WHAT TO PRODUCE: Once the line containing "### Where the settings values are stored?" is found in the records below, return it and each following line exactly, up to and including the line containing "Dynaconf aims to", and nothing else.
───── MATERIAL PROVIDED
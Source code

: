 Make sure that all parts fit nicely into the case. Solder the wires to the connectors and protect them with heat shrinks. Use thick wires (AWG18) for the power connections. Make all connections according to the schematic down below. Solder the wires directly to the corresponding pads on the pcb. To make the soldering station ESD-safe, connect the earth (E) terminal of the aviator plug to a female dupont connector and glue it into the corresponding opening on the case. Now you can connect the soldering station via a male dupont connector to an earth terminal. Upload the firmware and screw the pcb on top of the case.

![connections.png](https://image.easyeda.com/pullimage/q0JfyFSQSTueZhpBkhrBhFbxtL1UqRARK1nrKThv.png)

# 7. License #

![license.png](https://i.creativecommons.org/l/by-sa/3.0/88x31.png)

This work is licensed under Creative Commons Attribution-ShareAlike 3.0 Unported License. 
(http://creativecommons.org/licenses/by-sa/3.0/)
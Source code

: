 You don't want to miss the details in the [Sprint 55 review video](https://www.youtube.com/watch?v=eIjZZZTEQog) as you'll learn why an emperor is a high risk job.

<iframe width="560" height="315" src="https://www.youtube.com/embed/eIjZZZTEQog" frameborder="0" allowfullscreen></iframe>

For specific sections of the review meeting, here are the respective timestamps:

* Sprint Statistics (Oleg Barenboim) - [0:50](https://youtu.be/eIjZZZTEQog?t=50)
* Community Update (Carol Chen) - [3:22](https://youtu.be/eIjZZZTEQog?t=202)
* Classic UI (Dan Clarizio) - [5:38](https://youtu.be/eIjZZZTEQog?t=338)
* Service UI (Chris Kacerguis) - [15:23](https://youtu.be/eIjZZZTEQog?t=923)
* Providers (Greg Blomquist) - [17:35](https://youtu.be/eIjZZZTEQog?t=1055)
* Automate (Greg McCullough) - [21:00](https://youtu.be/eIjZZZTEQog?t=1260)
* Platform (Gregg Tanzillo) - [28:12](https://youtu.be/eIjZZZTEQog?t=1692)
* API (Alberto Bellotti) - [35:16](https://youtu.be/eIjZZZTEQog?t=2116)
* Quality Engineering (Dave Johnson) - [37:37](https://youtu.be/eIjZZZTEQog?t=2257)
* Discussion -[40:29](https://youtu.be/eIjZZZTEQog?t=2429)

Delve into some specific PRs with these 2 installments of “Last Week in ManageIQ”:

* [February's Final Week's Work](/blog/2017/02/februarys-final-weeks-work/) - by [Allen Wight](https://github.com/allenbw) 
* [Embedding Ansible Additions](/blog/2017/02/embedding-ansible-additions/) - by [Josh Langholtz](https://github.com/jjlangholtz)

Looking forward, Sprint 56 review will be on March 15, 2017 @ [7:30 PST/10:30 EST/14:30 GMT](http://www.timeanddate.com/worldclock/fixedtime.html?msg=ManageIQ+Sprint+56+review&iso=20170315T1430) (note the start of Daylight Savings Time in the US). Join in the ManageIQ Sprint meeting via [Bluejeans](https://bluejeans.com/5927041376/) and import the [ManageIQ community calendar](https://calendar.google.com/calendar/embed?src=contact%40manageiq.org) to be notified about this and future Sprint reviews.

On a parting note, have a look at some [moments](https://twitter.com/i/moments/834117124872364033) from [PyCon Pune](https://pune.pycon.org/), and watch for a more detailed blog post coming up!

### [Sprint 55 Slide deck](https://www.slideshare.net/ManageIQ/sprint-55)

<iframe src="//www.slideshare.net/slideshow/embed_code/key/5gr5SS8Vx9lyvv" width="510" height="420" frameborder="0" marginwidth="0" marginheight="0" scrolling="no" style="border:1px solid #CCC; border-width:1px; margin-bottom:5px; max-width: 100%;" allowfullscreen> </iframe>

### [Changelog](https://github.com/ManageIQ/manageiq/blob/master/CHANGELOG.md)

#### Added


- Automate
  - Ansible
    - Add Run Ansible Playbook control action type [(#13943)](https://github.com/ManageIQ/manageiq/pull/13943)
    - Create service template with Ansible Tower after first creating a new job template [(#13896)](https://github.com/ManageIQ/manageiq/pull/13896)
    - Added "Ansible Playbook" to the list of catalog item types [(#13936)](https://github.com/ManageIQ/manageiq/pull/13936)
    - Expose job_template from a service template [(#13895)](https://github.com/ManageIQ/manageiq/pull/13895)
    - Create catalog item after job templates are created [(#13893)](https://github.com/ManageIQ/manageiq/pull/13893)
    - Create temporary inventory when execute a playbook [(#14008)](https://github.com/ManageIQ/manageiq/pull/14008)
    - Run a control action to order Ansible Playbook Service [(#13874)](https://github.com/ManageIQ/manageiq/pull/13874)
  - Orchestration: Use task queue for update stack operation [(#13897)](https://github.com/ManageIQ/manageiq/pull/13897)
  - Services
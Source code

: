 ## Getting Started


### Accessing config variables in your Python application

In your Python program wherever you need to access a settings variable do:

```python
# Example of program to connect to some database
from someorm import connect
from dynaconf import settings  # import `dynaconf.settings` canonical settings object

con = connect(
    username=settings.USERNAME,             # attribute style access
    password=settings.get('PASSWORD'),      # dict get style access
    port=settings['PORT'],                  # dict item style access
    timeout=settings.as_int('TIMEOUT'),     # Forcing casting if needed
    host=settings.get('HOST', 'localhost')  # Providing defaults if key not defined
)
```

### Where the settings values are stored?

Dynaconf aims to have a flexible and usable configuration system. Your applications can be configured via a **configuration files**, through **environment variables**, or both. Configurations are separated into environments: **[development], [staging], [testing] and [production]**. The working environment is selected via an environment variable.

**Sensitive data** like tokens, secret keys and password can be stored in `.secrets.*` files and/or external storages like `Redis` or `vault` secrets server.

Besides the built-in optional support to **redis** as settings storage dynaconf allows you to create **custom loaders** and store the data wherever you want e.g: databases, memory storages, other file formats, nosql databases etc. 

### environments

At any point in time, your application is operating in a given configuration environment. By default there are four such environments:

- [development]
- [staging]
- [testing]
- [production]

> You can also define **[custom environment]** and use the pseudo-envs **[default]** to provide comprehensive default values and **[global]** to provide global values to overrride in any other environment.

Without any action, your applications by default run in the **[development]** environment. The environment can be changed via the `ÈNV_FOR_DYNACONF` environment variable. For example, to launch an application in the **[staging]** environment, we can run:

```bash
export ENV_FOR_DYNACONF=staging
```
──────────
SOLUTION TO THIS TASK:
### Where the settings values are stored?

Dynaconf aims to have a flexible and usable configuration system. Your applications can be configured via a **configuration files**, through **environment variables**, or both. Configurations are separated into environments: **[development], [staging], [testing] and [production]**. The working environment is selected via an environment variable.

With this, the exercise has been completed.